Could you count the lines in the data that contain "name"? Reply with the number only.

══ MATERIAL SHOWN ══

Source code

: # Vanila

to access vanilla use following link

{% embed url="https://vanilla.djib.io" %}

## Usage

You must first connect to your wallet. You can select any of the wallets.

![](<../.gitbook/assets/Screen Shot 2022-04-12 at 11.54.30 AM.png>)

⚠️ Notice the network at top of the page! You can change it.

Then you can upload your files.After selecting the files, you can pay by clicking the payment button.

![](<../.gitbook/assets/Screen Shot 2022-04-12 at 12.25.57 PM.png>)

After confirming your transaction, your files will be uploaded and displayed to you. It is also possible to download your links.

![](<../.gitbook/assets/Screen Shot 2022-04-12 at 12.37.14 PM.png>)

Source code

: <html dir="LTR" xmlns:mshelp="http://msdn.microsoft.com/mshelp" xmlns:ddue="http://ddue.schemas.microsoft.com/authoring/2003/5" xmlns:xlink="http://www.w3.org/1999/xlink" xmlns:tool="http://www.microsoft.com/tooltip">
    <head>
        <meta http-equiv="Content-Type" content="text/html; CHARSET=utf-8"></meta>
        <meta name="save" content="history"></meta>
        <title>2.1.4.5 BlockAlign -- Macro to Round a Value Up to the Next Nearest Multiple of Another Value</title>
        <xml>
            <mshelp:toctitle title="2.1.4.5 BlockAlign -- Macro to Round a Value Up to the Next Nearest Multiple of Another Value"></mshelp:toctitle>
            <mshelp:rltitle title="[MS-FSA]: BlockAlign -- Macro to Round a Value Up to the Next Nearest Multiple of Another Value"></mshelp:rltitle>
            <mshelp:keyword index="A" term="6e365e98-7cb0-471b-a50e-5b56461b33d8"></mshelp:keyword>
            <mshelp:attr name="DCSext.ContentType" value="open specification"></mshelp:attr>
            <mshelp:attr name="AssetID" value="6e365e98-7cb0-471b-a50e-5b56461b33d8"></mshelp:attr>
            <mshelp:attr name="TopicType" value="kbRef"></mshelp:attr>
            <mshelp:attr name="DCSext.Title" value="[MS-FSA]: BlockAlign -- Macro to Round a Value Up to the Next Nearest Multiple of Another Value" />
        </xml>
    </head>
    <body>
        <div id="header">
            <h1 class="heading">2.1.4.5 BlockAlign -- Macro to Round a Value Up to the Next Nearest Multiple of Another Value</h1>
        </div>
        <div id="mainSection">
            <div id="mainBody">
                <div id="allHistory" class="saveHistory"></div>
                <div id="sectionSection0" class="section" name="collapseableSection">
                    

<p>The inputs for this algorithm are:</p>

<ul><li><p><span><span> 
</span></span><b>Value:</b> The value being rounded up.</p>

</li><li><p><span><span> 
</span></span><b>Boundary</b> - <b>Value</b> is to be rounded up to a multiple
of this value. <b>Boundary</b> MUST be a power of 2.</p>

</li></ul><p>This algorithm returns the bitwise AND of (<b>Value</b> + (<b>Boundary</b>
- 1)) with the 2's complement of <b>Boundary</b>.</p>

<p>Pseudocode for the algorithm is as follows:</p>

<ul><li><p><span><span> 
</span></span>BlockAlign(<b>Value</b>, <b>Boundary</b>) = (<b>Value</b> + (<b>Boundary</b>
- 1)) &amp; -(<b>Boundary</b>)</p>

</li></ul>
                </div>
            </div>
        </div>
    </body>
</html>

═══

TASK ANSWER: 6